● **Exercise material**
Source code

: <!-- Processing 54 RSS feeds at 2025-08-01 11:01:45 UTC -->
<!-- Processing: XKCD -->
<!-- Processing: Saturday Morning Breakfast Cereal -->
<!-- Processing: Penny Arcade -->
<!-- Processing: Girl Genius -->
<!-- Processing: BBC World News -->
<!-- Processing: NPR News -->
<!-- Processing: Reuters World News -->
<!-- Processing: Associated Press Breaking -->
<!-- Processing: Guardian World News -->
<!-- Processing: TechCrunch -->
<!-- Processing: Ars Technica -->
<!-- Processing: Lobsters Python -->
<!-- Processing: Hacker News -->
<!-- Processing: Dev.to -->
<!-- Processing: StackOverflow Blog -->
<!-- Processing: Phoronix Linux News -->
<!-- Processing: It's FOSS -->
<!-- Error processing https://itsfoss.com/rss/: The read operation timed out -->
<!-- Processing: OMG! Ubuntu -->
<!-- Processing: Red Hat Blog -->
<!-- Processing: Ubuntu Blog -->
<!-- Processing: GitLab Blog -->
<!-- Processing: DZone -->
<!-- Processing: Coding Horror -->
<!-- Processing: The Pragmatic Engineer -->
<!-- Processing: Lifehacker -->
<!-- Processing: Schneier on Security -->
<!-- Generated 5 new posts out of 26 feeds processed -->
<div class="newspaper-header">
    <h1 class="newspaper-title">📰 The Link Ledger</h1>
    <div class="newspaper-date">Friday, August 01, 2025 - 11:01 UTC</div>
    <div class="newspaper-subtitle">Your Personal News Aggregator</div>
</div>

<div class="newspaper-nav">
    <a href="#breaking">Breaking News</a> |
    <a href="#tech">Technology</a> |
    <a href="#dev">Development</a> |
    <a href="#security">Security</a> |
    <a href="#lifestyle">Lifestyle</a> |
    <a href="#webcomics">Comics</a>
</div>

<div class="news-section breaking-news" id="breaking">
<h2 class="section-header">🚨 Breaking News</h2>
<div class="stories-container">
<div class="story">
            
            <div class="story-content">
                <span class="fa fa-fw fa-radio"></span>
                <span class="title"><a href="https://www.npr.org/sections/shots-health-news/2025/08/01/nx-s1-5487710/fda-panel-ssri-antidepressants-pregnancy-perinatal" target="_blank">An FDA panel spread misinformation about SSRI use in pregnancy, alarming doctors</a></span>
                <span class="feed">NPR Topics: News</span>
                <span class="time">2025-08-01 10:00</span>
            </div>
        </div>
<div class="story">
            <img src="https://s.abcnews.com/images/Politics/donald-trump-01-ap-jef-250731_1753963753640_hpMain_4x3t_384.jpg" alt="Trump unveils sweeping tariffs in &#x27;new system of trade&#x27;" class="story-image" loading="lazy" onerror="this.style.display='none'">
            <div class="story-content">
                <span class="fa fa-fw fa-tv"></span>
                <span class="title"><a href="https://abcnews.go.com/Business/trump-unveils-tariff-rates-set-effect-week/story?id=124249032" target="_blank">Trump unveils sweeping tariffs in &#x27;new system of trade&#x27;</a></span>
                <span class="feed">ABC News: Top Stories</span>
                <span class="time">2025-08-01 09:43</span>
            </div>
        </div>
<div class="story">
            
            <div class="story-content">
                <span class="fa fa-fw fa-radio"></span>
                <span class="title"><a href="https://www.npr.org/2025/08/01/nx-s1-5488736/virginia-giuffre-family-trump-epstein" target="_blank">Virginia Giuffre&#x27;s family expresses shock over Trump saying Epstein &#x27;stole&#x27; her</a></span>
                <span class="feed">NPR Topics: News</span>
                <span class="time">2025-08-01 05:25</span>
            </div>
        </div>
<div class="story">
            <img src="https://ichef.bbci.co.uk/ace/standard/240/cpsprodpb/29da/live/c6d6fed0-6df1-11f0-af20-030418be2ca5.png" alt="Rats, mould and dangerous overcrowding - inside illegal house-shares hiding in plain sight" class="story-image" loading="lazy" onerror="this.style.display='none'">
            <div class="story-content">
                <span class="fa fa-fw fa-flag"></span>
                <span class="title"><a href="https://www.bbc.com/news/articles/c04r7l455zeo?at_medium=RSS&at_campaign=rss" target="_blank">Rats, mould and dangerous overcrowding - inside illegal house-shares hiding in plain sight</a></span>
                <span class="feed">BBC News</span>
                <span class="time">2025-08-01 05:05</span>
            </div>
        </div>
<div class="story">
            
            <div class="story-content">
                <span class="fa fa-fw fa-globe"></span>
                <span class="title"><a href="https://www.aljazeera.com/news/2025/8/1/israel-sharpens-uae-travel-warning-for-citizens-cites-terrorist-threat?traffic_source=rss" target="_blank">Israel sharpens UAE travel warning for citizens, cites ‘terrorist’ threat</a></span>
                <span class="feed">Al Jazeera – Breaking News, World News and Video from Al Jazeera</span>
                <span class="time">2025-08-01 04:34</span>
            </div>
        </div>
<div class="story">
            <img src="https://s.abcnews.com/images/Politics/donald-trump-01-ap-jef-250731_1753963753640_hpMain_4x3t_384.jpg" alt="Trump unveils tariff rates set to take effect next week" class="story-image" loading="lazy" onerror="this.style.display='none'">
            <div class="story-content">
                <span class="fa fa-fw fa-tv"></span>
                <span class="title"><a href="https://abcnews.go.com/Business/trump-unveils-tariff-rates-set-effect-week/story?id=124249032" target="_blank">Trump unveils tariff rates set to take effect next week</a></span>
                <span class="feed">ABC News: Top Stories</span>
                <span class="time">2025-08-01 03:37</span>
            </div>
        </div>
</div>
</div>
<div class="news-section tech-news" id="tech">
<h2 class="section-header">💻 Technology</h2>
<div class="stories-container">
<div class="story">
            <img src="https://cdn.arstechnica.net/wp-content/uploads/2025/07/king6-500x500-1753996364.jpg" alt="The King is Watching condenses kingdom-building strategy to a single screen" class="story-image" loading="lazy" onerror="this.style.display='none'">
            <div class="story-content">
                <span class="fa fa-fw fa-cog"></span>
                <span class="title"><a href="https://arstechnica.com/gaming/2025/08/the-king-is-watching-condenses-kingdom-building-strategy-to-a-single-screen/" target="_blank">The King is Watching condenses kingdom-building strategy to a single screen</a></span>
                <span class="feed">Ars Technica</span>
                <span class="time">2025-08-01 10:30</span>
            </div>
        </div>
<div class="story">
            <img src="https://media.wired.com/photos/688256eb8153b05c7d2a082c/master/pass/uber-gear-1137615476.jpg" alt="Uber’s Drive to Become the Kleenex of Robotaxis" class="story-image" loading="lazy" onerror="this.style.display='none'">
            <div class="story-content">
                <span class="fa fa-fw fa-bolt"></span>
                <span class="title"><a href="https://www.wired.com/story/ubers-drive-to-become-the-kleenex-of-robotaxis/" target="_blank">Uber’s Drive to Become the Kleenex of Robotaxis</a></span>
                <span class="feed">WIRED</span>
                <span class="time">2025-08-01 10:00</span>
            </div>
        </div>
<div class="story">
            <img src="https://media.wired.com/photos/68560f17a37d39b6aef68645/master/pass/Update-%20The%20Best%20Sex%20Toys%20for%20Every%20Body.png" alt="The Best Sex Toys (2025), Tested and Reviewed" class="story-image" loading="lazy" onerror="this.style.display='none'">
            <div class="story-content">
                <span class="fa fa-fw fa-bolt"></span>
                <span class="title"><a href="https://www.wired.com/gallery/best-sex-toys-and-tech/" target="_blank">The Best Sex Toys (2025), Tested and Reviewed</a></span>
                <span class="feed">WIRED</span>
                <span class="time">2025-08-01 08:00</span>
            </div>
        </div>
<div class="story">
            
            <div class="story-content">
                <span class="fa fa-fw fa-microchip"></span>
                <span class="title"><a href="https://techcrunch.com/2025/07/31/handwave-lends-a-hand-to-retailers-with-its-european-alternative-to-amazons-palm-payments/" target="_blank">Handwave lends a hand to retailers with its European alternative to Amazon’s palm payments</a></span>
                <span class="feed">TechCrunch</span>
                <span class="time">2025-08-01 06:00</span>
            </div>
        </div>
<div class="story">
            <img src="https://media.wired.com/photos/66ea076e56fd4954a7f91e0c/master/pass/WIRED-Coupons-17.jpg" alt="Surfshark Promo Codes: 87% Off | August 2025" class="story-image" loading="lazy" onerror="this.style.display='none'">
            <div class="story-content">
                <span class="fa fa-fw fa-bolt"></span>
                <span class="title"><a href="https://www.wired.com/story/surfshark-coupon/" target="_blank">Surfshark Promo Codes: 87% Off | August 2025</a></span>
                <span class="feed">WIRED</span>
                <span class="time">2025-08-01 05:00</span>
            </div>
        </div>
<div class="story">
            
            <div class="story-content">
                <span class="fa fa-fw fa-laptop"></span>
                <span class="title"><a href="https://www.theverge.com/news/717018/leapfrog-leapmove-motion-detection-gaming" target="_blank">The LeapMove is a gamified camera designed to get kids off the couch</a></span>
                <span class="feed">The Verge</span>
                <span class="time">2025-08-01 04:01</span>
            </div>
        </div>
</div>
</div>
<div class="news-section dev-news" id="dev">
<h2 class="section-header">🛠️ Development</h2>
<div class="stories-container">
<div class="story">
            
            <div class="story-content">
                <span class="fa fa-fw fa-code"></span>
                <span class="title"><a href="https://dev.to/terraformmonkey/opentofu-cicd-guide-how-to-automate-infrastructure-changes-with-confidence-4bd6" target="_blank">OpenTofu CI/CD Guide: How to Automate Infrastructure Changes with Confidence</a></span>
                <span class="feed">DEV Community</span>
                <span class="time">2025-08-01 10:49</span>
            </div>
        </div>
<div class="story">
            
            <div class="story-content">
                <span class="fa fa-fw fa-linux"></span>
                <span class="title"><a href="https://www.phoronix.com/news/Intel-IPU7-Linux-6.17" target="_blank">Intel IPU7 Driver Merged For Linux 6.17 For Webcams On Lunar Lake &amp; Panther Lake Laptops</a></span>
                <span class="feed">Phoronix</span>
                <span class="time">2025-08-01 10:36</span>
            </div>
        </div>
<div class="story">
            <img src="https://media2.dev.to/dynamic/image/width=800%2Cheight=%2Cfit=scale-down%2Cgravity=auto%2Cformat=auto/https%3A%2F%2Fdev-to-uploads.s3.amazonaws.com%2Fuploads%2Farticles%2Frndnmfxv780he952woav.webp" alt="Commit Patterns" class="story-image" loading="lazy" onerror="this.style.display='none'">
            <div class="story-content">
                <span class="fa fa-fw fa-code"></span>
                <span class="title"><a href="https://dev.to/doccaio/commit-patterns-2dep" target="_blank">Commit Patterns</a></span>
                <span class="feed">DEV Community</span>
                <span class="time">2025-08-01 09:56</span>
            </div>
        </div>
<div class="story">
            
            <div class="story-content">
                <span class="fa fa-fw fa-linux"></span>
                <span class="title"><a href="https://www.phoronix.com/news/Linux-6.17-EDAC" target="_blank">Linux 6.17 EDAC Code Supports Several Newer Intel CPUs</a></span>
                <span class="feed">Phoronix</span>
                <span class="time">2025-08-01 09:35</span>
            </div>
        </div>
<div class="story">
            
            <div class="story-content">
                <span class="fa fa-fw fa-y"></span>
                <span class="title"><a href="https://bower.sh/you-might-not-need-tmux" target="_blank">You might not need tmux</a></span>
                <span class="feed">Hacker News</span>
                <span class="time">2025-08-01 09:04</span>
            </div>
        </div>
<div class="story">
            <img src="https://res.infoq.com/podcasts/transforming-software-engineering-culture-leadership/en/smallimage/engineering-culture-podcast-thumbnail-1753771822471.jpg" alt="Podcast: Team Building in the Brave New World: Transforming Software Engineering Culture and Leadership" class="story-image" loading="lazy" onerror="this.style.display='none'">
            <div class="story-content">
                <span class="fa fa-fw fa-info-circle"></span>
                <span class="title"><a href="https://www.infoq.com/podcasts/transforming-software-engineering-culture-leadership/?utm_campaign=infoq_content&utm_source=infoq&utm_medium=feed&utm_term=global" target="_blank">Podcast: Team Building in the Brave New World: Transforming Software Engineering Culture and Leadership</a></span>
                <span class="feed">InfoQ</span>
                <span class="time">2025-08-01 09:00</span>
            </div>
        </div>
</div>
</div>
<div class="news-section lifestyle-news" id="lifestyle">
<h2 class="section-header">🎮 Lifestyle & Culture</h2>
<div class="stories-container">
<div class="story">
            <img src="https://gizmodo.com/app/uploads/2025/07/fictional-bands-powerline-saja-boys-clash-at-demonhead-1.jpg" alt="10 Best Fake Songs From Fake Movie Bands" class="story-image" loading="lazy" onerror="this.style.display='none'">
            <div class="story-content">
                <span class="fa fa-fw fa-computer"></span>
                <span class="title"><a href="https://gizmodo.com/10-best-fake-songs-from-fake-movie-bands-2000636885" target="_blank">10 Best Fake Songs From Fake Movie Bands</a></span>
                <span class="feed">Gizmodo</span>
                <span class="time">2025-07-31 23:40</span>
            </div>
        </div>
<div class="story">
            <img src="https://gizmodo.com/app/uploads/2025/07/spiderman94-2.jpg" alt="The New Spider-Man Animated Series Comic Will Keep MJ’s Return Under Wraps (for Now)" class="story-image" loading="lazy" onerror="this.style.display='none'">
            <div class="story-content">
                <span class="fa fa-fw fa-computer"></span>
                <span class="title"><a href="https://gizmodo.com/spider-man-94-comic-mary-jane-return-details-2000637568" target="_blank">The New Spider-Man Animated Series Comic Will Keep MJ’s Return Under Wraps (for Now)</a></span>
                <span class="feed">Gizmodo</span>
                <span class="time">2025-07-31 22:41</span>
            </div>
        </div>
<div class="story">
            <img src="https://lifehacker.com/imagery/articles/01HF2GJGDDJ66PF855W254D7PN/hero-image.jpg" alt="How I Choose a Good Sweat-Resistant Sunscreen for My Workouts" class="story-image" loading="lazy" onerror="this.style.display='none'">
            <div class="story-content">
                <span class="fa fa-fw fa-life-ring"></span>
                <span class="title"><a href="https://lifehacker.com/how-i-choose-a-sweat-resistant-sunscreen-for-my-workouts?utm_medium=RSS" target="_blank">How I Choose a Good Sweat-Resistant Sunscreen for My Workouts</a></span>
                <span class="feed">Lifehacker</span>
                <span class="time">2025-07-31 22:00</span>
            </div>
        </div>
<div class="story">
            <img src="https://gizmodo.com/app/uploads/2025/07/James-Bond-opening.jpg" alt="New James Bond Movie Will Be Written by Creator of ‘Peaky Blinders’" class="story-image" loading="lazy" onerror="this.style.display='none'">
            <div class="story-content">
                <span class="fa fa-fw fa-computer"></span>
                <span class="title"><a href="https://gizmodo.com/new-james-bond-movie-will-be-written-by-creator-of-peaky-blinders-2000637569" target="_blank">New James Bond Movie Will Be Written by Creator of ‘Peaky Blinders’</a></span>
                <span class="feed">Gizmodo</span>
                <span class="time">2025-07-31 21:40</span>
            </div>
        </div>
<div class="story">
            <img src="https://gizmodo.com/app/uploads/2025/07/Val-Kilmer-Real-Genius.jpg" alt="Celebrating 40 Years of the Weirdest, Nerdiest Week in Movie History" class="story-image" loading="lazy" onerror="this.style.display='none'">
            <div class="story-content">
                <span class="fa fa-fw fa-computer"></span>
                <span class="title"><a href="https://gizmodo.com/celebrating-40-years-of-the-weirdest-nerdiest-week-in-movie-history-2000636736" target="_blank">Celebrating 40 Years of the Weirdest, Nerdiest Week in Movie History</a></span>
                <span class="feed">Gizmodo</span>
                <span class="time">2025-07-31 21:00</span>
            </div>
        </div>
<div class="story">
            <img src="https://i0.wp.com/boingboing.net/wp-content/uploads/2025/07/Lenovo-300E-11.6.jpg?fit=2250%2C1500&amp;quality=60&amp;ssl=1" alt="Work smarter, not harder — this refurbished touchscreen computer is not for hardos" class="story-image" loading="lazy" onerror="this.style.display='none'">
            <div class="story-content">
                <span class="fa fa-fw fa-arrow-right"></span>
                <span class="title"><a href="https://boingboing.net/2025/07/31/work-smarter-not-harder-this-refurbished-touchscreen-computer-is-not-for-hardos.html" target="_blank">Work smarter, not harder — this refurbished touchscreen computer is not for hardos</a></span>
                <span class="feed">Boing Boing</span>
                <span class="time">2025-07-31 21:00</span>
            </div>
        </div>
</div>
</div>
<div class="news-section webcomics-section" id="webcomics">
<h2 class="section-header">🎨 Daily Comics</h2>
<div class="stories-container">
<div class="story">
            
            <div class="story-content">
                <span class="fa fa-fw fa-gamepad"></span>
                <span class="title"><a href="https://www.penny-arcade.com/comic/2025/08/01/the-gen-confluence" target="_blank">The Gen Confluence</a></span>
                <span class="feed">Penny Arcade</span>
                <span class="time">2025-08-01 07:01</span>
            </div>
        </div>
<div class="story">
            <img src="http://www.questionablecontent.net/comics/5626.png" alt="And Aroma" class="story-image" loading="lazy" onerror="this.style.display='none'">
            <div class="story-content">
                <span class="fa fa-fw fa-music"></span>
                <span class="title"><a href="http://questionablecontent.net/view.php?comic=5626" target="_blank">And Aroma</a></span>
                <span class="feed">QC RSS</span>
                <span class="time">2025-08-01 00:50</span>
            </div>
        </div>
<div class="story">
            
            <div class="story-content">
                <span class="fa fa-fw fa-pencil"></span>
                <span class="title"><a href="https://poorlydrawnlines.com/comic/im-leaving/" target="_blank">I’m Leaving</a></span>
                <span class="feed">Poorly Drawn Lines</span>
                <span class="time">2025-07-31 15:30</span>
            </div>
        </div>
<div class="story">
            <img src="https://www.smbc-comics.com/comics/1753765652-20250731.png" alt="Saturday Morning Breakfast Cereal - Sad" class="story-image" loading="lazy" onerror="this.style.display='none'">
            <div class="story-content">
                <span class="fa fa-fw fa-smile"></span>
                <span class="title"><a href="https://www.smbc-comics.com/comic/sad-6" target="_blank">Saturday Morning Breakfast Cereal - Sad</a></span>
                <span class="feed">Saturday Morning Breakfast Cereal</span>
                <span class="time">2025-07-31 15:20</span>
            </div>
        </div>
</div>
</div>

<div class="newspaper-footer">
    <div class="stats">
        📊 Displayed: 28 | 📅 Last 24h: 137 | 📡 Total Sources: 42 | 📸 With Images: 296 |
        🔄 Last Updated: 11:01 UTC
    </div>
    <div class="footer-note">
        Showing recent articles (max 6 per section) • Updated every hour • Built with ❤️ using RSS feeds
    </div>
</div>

● **Goal of the exercise**
Please say how many lines in the entries hold the string "Bond". Give only the number.

● **Problem solution**
2